■ AIM OF THE EXERCISE ■
How many of the lines below contain the word "blockquote"? Only the number is wanted.
┌────────
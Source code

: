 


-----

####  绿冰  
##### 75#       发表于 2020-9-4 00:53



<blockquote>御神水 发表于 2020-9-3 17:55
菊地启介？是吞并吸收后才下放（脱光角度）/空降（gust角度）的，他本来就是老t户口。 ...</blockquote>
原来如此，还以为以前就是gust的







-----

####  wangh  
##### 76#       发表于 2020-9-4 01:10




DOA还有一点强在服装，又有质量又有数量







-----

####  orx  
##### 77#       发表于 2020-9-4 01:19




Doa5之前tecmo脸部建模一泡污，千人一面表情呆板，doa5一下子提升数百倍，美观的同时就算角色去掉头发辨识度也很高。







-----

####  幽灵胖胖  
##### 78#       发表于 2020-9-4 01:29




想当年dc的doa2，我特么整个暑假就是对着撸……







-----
└────────
■ EXERCISE RESULT ■
2